What to produce ▸
In the listing below, locate the line that contains "مناطق الجذب المائیة" and the line that contains "متابعة تشغیل ھذه المرافق.". Restate word for word those two lines and every line between them, and nothing else.

Extracted information ▸
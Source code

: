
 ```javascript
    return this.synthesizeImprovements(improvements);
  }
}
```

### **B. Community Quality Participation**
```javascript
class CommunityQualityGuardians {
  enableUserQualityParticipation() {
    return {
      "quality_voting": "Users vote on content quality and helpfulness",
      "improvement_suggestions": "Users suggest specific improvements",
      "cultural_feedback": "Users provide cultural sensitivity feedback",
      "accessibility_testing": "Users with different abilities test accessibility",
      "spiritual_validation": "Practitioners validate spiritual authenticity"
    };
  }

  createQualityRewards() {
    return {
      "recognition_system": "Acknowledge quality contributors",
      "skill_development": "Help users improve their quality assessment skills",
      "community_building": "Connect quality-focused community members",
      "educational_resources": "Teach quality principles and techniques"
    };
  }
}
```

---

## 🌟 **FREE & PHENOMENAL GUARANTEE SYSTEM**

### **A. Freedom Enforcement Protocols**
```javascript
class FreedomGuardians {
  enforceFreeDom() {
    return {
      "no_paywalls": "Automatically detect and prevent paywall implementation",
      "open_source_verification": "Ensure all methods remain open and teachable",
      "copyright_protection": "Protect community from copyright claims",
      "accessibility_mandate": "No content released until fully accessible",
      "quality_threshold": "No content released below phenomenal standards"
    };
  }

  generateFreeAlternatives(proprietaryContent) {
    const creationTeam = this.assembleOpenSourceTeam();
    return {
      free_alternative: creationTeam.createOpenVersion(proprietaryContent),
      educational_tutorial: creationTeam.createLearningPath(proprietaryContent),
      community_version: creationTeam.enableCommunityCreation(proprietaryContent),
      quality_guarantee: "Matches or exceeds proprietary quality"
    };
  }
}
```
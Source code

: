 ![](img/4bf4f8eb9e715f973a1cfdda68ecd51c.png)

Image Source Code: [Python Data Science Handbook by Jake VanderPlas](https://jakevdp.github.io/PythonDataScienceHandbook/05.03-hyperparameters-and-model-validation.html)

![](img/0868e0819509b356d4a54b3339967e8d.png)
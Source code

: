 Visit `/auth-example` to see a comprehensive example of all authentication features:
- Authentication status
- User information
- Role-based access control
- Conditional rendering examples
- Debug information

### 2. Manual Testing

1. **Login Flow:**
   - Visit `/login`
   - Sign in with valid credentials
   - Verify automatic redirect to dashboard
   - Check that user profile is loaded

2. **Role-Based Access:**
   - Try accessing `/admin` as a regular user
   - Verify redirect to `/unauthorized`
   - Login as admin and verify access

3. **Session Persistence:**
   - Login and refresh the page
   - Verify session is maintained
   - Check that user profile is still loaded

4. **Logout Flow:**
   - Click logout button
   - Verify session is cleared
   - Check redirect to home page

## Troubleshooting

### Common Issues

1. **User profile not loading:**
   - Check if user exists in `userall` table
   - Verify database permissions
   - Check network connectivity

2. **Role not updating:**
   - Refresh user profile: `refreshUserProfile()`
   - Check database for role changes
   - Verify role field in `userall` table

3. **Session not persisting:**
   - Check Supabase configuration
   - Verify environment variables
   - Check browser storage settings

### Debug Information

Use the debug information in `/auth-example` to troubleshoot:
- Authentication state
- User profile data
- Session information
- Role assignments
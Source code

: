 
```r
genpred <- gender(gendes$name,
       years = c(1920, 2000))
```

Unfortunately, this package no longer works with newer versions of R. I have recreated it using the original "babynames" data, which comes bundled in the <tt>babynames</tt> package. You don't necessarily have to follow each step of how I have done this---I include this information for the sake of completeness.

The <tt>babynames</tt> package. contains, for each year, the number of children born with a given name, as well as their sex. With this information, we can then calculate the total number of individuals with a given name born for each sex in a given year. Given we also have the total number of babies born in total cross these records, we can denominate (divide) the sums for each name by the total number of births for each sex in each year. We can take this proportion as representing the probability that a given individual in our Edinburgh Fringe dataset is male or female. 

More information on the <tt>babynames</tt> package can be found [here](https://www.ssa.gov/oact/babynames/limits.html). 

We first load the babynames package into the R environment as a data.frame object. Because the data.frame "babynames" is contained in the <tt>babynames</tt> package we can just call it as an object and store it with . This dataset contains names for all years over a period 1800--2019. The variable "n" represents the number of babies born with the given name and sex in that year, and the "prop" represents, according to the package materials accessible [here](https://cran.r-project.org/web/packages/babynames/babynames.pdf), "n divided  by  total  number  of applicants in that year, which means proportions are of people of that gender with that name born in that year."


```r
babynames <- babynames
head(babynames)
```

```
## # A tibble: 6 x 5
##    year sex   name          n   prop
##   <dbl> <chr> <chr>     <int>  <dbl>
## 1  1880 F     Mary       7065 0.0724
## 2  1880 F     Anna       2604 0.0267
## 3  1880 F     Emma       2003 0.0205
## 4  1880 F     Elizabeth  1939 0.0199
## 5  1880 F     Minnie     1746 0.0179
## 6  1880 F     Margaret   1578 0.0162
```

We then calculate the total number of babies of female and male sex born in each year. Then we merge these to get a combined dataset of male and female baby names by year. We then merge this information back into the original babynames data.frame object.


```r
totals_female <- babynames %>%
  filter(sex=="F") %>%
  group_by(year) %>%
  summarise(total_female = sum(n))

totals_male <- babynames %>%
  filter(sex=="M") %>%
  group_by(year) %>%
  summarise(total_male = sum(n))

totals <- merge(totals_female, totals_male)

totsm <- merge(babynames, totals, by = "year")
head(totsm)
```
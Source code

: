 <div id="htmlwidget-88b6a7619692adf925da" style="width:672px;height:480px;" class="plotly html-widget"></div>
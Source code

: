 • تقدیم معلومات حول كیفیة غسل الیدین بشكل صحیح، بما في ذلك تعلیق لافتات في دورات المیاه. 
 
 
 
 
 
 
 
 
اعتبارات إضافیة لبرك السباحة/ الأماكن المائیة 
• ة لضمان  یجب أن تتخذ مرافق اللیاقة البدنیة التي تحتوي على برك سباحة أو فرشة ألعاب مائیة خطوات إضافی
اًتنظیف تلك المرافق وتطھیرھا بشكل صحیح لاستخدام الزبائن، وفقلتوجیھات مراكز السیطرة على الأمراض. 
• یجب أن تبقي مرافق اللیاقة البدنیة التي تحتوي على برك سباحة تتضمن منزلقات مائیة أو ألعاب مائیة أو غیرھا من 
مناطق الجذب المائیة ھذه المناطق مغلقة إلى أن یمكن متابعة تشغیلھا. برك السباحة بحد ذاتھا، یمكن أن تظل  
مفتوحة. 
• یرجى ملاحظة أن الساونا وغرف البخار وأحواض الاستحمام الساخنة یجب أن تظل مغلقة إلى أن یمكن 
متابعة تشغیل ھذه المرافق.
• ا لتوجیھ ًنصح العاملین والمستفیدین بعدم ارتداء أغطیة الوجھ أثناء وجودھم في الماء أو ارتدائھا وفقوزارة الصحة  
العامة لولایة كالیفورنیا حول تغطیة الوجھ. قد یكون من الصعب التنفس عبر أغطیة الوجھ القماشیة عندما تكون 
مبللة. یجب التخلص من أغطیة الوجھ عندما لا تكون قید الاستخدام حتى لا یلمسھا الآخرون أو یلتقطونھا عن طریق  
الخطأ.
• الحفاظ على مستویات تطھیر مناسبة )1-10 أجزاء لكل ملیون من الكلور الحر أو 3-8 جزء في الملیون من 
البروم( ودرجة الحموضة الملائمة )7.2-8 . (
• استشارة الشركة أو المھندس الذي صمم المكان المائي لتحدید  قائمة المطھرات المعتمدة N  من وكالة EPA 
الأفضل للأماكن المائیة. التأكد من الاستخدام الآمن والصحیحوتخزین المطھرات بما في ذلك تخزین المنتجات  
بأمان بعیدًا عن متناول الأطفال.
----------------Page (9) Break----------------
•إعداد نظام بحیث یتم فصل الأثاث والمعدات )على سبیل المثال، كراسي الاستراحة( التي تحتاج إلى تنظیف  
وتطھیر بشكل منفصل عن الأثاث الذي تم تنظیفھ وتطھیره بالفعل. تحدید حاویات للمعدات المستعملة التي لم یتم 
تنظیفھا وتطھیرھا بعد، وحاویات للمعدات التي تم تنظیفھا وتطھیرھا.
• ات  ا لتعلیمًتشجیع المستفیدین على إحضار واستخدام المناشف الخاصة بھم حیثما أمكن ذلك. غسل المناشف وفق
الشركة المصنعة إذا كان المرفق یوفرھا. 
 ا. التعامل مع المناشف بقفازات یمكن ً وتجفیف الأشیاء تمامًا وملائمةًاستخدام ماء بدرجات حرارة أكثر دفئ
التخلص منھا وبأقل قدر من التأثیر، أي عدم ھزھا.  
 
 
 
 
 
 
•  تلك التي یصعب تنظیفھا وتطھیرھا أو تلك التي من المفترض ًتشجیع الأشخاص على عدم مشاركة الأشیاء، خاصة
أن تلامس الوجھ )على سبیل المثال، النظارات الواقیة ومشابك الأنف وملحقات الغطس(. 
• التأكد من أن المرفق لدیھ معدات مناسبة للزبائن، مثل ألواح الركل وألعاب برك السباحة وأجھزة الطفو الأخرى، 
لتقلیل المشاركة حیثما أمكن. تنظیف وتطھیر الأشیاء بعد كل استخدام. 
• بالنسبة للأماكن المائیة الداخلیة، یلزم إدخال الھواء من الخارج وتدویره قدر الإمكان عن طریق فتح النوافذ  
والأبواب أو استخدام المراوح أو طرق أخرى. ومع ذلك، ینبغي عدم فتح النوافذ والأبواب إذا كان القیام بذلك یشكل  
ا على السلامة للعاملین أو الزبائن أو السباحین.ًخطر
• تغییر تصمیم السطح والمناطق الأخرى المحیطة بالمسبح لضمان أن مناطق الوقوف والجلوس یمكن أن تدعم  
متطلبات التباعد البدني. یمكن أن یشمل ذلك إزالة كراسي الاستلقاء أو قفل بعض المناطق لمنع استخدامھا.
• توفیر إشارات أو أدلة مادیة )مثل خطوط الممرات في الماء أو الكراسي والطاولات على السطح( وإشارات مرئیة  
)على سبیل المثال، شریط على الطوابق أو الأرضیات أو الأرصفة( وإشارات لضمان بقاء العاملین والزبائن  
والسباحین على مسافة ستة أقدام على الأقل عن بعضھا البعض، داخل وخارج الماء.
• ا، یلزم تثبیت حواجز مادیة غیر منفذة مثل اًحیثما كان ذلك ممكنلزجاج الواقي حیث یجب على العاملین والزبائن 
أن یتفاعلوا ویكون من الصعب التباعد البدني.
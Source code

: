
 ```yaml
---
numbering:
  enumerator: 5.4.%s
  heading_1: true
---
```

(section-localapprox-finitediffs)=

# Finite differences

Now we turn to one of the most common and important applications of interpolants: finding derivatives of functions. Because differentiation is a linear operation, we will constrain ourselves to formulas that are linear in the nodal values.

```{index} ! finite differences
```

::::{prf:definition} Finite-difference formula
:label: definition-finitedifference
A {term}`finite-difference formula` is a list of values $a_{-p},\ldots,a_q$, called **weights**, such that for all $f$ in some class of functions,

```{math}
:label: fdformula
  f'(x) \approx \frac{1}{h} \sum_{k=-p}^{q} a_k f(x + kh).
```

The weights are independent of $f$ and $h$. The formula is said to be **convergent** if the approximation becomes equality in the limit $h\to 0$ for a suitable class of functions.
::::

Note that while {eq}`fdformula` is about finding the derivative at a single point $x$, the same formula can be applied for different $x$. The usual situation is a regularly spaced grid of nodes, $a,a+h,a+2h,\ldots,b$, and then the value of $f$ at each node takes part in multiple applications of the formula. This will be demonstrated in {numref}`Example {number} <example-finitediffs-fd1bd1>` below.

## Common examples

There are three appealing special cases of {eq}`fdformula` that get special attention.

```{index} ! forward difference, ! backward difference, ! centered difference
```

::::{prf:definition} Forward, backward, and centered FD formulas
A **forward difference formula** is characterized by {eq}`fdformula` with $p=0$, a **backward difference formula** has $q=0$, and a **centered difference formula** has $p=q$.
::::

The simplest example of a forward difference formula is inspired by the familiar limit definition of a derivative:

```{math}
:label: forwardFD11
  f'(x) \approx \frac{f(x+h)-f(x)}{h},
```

Answer to the problem ▸
مناطق الجذب المائیة ھذه المناطق مغلقة إلى أن یمكن متابعة تشغیلھا. برك السباحة بحد ذاتھا، یمكن أن تظل  
مفتوحة. 
• یرجى ملاحظة أن الساونا وغرف البخار وأحواض الاستحمام الساخنة یجب أن تظل مغلقة إلى أن یمكن 
متابعة تشغیل ھذه المرافق.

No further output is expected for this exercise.